Ce livre sensible, qui parle beaucoup à la première personne, relate les émotions, souvent fortes, d'une jeune femme turque moderne qui cumule bien des raisons de se sentir mal dans ce pays autoritaire. A l'évidence, l'Islam ne lui parle guère, ses opinions de gauche gênent, son intérêt pour l'Arménie ou pour les Kurdes heurte le politiquement correct local, son féminisme déplaît et son activisme militant lui a couté cher dans cet Etat à la tendresse refoulée et l'a conduite à l'exil. Elle nous fait partager ici son cheminement cahotique et violent de contestataire dans ce pays non démocratique et où la liberté individuelle est au dernier balcon du theâtre public. La question arménienne sert de fil conducteur.
C'est pour moi l'intérêt majeur de ce livre, que de montrer comment la propagande, l'éducation, sans doute relayée par l'Islam, ont peu à peu fait des Arméniens des parias en Turquie, à qui on ne parle pas, qu'on évite, qu'on ne voit pas, qu'on spolie "parce qu'ils sont arméniens". Le conflit a été terrible, en particulier en 1915 où 1,2 millions furent massacrés (sur près de 2 millions) et les survivants déssaisis de leurs biens en attendant des pogroms ultérieurs. La très forte minorité arménienne se battait pour son indépendance face à un Etat nationaliste assimilationniste. Le petit Etat arménien actuel, indépendant depuis 1991 seulement, laisse beaucoup d'amertume subsister...
Mais ce livre pose indirectement d'autres questions, encore parfaitement d'actualité, y compris sur nos terres de "démocratie" et sur lui-même.
D'abord, était-il possible que deux civilisations profondément distinctes vivent ensemble sur le même territoire ? Quelle transcendance aurait permis une unité supérieure ? Comment, par exemple, l'Amérique, qui voit aujourd'hui son "american dream" s'essoufler va-t-elle affronter le multiculturalisme qui l'a bâtie ? Y avait-il en Turquie d'autre solution que le conflit avec ces peuples (arméniens ou kurdes) dont l'assimilation était impossible compte tenu de leur nombre ? La Conférence de Paix de 1919 a laissé, là aussi, un champ de mines.
L'auteur n'aborde pas ces questions de fond.
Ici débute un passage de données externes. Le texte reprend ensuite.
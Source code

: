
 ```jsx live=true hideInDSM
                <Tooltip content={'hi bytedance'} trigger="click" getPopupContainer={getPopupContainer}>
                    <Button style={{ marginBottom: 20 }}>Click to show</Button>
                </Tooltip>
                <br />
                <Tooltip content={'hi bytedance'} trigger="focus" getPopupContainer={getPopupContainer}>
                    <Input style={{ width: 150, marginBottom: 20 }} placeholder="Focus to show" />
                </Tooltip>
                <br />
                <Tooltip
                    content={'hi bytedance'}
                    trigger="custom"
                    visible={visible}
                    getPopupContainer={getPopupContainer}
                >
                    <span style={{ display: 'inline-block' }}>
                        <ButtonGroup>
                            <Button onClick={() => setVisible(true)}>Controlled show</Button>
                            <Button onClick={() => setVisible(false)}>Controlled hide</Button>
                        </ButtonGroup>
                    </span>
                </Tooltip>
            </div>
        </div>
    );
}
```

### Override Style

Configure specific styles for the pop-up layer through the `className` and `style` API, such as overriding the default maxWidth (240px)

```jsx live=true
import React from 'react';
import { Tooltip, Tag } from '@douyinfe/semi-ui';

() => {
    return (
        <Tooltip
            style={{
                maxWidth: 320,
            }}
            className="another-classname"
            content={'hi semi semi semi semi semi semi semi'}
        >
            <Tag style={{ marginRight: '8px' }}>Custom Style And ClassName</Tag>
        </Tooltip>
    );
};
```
Elle n'a sans doute pas grand chose à dire, un peu éblouie par l'illusion du pouvoir de la simple contestation. Sa bonne conscience et son courage sont admirables, mais en quoi préparent-ils une solution ? Revendiquer au nom de principes qui n'ont pas cours sur la terre d'Islam ni dans une dictature impitoyable, à quoi cela conduit-il ? Maintenir vivant le désir de démocratie ? Internet fait mieux, semble-t-il ; et ça ne suffit pas. L'URSS est morte de son incapacité à nourrir son peuple ; la Turquie est un relatif succès économique apprécié par le peuple. Nous ne sommes pas au point de basculement que des manifestations pourraient hâter. La position de PS semble très superficielle et limitée à ses émotions, sans vraie compréhension de ce qui est en jeu.
J'aime la poésie de ce livre, sa capacité à nous faire partager et comprendre la dureté de l'injustice et de l'absence de liberté. Je n'aime pas son idéalisme qui masque une absence de réflexion et qui nous laisse, au fond, sans avoir fait de progrès dans notre compréhension de la Turquie et de ses démons.